As a scholar, teacher and editor, the economist Stephen Frowen significantly advanced his subject and was of great influence in his native country, Germany, and in the UK, his adopted home from 1949. He was an inspired mediator between two rather different academic cultures in the turbulent times after the Second World War, and a reliable friend to all those who approached him.
He was born Horst Otto Frowein in 1923 in Germany, and grew up in the affluent circumstances of his industrialist family. The young Horst Frowein, a practising Christian, who in later years would devote a plaque in memory of Dietrich Bonnhoeffer to his Cambridge college, left school in opposition to the compulsions of the Nazi regime. He took up an apprenticeship in a shipping company and was later called up into the army, to the medical service. After recovered from a bout of diphtheria and later with long-lasting tuberculosis, he caught up with his Abitur (equivalent to A-levels) and began his studies in economics at the universities of Cologne and Würzburg and finally, after the war, at the University of Bonn.
There he co-founded the "Club of Bonn Students", with the aim of restoring relations with foreign countries, and he was recommended for the diplomatic service. It was also in Bonn that he met Norbert Kloten, who was to become one of the most influential economists in Germany as scholar, economic advisor and central banker; their friendship lasted until Kloten's death in 2006. Both Kloten's and Frowen's last published academic work is a contribution to the book Germany's Economic Performance: from unification to Euroization (2007), which I edited on behalf of the Anglo-German Foundation.
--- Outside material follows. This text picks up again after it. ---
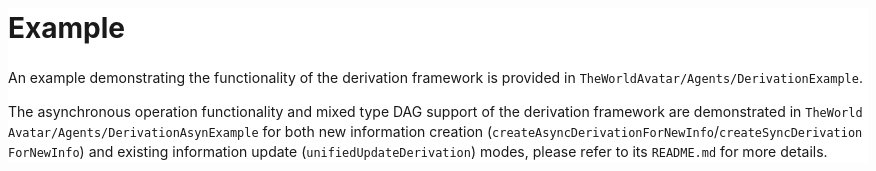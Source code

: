 # Example
An example demonstrating the functionality of the derivation framework is provided in `TheWorldAvatar/Agents/DerivationExample`.

The asynchronous operation functionality and mixed type DAG support of the derivation framework are demonstrated in `TheWorldAvatar/Agents/DerivationAsynExample` for both new information creation (`createAsyncDerivationForNewInfo`/`createSyncDerivationForNewInfo`) and existing information update (`unifiedUpdateDerivation`) modes, please refer to its `README.md` for more details.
According to Kloten, after graduation in summer 1948 Frowein suddenly disappeared. Rumours had it that he had met Irina Minsker, a colonel of the British Army of the Rhine, who taught German literature at Leeds University and held lectures at an international summer school at Bonn University. In fact, he also needed medical treatment to his lungs and he and Irina escaped to Switzerland, where they got married in March 1949, after which they stayed for their honeymoon in the Ticino. His beloved wife was buried two days before his own death.
Frowein's first years in England were, as he himself sometimes described it, "comparable to a 'male war-bride'", a lovely understatement of how difficult it must have been in those days to pursue a career in Great Britain coming from Germany. In this respect it was decisive that he met George Shackle, who taught him economics at postgraduate level at Leeds University. Their intellectual and personal relationship – moving from teacher and student to scholar and colleague and then to friendship – is documented by Frowen in the highly acclaimed book Economists in Discussion: the correspondence between G.L.S. Shackle and Stephen F. Frowen, 1951-1992 (2003). Frowen wrote an obituary for Shackle in The Independent in 1992, one of several he contributed to the paper over the years, including for Norbert Kloten.
After five years in England, in 1954 he became assistant editor, and two years later chief editor, of The Bankers' Magazine (established 1844, now The Financial World). By then he had converted to Catholicism and been baptised under the name of Stephen Francis. He anglicised his surname by dropping the "i" and adopting an early-medieval version of what in Germany is a highly respected family name – all making it rather difficult for his German friends and colleagues to trace "Hans Otto Frowein".
Frowen, however, never cut his close ties to academia in Germany, which intensified under his editorship of The Bankers' Magazine. Finally, he decided to enter academia in the UK himself, first at Woolwich Polytechnic (now Greenwich University), and then as a Senior Lecturer in Economics at Surrey University from 1967 to 1987. After his official retirement, he took up an Honorary Research Fellowship in the Department of Economics at University College London; became a Senior Research Associate at the Von Hügel Institute, St Edmunds College, Cambridge in 1991, where he was elected Follow Commoner in 1999; and accepted an Honorary Professorship at Birmingham University's Institute for German Studies in 1995. But this was only half of his activities.
The other half of his work lay in Germany, where he held visiting professorships at the universities at Würzburg, Frankfurt and Berlin. He was the inaugural holder of the Chair for Monetary Economics, founded by the Deutsche Bundesbank at the Free University Berlin on the 750th anniversary of the city of Berlin.
The amazing aspect of Frowen as a wanderer between two worlds is that not only was he intellectually and culturally at home in both places, but he acted as an inspired mediator between academics, bankers and central bankers of Germany and the UK. He did this by repeatedly organising conferences, anxious to achieve an exchange of experiences and academic discussions, in particular in the presence of divergent concepts regarding the conduct of monetary policy in particular and economic policy in general in Germany and Britain. On these occasions, Frowen combined the qualities of an English gentleman with a German sense of order and efficiency.
Frowen received two Festschriften in his honour: 50 Years of the German Mark (2001), which I edited, and one by another of his disciples, Philip Arestis, Contemporary Issues in Money and Banking (1988), which went into a second edition. Frowen was awarded a knighthood of the Pontifical Order of St Gregory the Great in 1996, and received the Grand Cross of the Order of Merit of the Federal Republic of Germany in 1993. He was a member of the Reform Club and the Pen Club.